## EXERCISE INSTRUCTIONS
All lines from the one with "es abierto en" to the end of the listing below are to be transcribed exactly; both end lines are included, and no other lines are.
------ MATERIAL PROVIDED ------
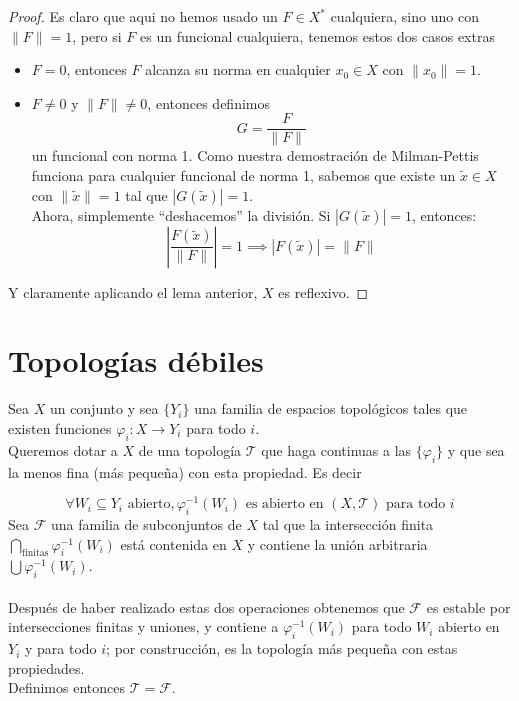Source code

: \begin{teo}
\begin{proof}
    \noindent
    Es claro que aqui no hemos usado un $F\in X^*$ cualquiera, sino uno con $\|F\|=1$, pero si $F$ es un funcional cualquiera, tenemos estos dos casos extras
    \begin{itemize}
        \item $F = 0$, entonces $F$ alcanza su norma en cualquier $x_0 \in X$ con $\|x_0\|=1$.
        \item $F \neq 0$ y $\|F\| \neq 0$, entonces  definimos 
        $$G = \frac{F}{\|F\|}$$ 
        un funcional con norma 1. Como nuestra demostración de Milman-Pettis funciona para cualquier funcional de norma 1, sabemos que existe un $\tilde{x} \in X$ con $\|\tilde{x}\|=1$ tal que $|G(\tilde{x})| = 1$. \\
        \noindent
        Ahora, simplemente ``deshacemos'' la división. Si $|G(\tilde{x})| = 1$, entonces:$$\left| \frac{F(\tilde{x})}{\|F\|} \right| = 1 \implies |F(\tilde{x})| = \|F\|$$
    \end{itemize}
    Y claramente aplicando el lema anterior, $X$ es reflexivo.
\end{proof}
\end{teo}


\section{Topologías débiles}
\noindent
Sea $X$ un conjunto y sea $\{Y_i\}$ una familia de espacios topológicos tales que existen funciones $\varphi_i: X \to Y_i$ para todo $i$. \\

\noindent
Queremos dotar a $X$ de una topología $\mathcal{T}$ que haga continuas a las $\{\varphi_i\}$ y que sea la menos fina (más pequeña) con esta propiedad. Es decir

\begin{equation*}
    \forall W_i\subseteq Y_i \text{ abierto}, \varphi_i^{-1}(W_i) \text{ es abierto en } (X, \mathcal{T}) \text{ para todo } i
\end{equation*}
\noindent
Sea $\mathcal{F}$ una familia de subconjuntos de $X$ tal que la intersección finita $\bigcap\limits_{\text{finitas}} \varphi_i^{-1}(W_i)$ está contenida en $X$ y contiene la unión arbitraria $\bigcup \varphi_i^{-1}(W_i)$. \\ \\
\noindent
Después de haber realizado estas dos operaciones obtenemos que $\mathcal{F}$ es estable por intersecciones finitas y uniones, y contiene a $\varphi_i^{-1}(W_i)$ para todo $W_i$ abierto en $Y_i$ y para todo $i$; por construcción, es la topología más pequeña con estas propiedades. \\
\noindent
Definimos entonces $\mathcal{T} = \mathcal{F}$.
------
## RESULT BELOW
    \forall W_i\subseteq Y_i \text{ abierto}, \varphi_i^{-1}(W_i) \text{ es abierto en } (X, \mathcal{T}) \text{ para todo } i
\end{equation*}
\noindent
Sea $\mathcal{F}$ una familia de subconjuntos de $X$ tal que la intersección finita $\bigcap\limits_{\text{finitas}} \varphi_i^{-1}(W_i)$ está contenida en $X$ y contiene la unión arbitraria $\bigcup \varphi_i^{-1}(W_i)$. \\ \\
\noindent
Después de haber realizado estas dos operaciones obtenemos que $\mathcal{F}$ es estable por intersecciones finitas y uniones, y contiene a $\varphi_i^{-1}(W_i)$ para todo $W_i$ abierto en $Y_i$ y para todo $i$; por construcción, es la topología más pequeña con estas propiedades. \\
\noindent
Definimos entonces $\mathcal{T} = \mathcal{F}$.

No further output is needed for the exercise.